One-Fit Padded Hurdles: The £5.5m Investment Reducing Falls by 11%
British racing’s commitment to equine safety reached a milestone in 2026 with the accelerated rollout of One-Fit Padded Hurdles across all racecourses. The new hurdles, statistically proven to reduce faller rates by 11% compared to traditional birch obstacles, represent £5.5 million in investment and demonstrate how data-driven decision-making is reshaping welfare standards.
The Evidence Base
The Racing Risk Models (RRM) project, led jointly by the British Horseracing Authority and the Royal Veterinary College, provided the scientific foundation for the padded hurdle investment. Using 14 years of race data and advanced statistical analysis, the RVC team led by Professor Kristien Verheyen identified that padded hurdles significantly reduce fall and injury rates while maintaining the integrity of the jumping test.
The 11% reduction in falls translates to approximately 50-70 fewer fallers per season across British racing, and potentially dozens of avoided injuries to both horses and jockeys. The BHA’s commitment to replacing all traditional birch hurdles with One-Fit Padded Hurdles by 1 October 2026 reflects the strength of that evidence.
The 2025-26 Rollout
The 2025 Cheltenham Festival and 2026 Grand National Festival at Aintree were run over One-Fit Padded Hurdles as part of The Jockey Club’s accelerated investment programme. These high-profile implementations served dual purposes: they demonstrated the hurdles’ effectiveness at the sport’s most prestigious events, and they normalised their appearance for millions of viewers.
Feedback from jockeys has been consistently positive. The hurdles maintain the technical challenge of traditional obstacles while providing a margin of forgiveness when horses make minor errors. Horses that might have fallen over rigid birch can recover their balance after clipping a padded hurdle.
The Broader Welfare Strategy
The padded hurdle rollout is one of 26 projects under British racing’s five-year “A Life Well Lived” welfare strategy, published by the independently-chaired Horse Welfare Board in February 2020. With £5.5 million secured from the Racing Foundation in 2022 and ongoing support from the Horserace Betting Levy Board, 21 of the 26 projects are now live.
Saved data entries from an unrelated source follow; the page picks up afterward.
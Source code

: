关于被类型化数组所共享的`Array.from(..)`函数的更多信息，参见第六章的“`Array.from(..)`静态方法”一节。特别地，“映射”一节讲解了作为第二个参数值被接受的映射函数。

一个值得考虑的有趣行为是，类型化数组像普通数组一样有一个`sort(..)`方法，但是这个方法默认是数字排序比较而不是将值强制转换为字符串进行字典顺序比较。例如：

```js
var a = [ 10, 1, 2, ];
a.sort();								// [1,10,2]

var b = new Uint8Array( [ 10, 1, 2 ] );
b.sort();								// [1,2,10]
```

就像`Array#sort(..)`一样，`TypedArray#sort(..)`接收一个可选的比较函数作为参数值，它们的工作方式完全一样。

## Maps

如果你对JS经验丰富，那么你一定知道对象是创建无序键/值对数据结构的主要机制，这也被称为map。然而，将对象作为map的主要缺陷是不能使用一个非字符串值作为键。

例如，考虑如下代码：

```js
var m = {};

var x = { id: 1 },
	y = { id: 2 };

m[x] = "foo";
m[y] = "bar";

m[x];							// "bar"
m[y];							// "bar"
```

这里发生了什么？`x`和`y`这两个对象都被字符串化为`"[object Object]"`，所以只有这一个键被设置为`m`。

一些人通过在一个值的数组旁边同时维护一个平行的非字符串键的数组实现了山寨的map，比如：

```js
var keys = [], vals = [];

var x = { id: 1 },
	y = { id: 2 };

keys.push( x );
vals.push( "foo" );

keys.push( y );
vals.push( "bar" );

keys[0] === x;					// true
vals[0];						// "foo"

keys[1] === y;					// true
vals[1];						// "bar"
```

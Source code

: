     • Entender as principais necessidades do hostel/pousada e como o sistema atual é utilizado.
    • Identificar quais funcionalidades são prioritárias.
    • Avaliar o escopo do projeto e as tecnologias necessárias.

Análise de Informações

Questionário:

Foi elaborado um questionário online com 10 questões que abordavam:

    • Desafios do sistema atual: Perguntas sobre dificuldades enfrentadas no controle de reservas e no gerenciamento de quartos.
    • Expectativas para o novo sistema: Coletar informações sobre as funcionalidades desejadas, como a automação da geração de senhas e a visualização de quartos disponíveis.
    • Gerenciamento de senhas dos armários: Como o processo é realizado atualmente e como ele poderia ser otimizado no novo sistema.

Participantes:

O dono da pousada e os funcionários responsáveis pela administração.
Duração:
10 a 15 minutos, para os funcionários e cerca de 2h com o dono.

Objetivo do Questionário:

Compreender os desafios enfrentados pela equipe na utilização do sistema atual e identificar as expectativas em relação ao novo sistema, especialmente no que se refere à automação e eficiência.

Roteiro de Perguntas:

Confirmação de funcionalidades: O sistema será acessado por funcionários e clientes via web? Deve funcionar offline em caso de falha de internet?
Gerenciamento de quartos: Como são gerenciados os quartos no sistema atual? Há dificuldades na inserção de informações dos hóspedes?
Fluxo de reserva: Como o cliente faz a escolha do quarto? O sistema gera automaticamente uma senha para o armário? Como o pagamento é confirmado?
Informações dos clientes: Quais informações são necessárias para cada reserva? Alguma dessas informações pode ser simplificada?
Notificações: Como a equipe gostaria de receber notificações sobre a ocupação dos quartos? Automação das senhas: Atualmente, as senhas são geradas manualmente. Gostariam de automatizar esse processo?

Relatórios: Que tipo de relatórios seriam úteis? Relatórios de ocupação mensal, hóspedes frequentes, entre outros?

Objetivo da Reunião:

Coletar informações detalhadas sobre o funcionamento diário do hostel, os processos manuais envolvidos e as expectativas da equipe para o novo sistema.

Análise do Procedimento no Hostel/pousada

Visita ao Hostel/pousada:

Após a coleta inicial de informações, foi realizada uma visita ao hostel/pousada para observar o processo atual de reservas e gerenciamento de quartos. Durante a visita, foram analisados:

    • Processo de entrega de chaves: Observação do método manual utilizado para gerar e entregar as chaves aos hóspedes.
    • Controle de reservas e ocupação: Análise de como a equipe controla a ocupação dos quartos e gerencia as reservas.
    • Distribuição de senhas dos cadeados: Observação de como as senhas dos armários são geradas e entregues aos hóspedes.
The strategy covers the entire lifetime of horses bred for racing, from traceability and breeding practices through training, racing, and post-career welfare. The padded hurdles address the “best possible safety” pillar of the strategy, reducing reasonably avoidable injuries and fatalities through data-informed interventions.
The Cost-Benefit Analysis
£5.5 million is substantial, but the investment must be viewed against the cost of injuries: veterinary treatment, lost racing days, reduced breeding value for injured horses, and, most importantly, the welfare impact on the animals themselves. A single catastrophic injury can cost tens of thousands in treatment and rehabilitation. Preventing 50-70 falls per season generates savings that quickly justify the hurdle replacement cost.
There is also a reputational dimension. British racing operates under intense public scrutiny regarding animal welfare. Demonstrable investment in safety infrastructure based on scientific evidence strengthens the sport’s social licence to operate.
What’s Next
The RRM project continues to analyse data and identify new risk factors. Future interventions may include further fence modifications, going management protocols, pre-race veterinary screening enhancements, and jockey education programmes, all informed by the same evidence-based methodology that produced the padded hurdle recommendation.
British racing has invested over £60 million since 2000 in veterinary science, research, and education. The One-Fit Padded Hurdles represent the latest tangible outcome of that investment, proof that money spent on welfare research translates into real-world safety improvements for the horses that power the sport.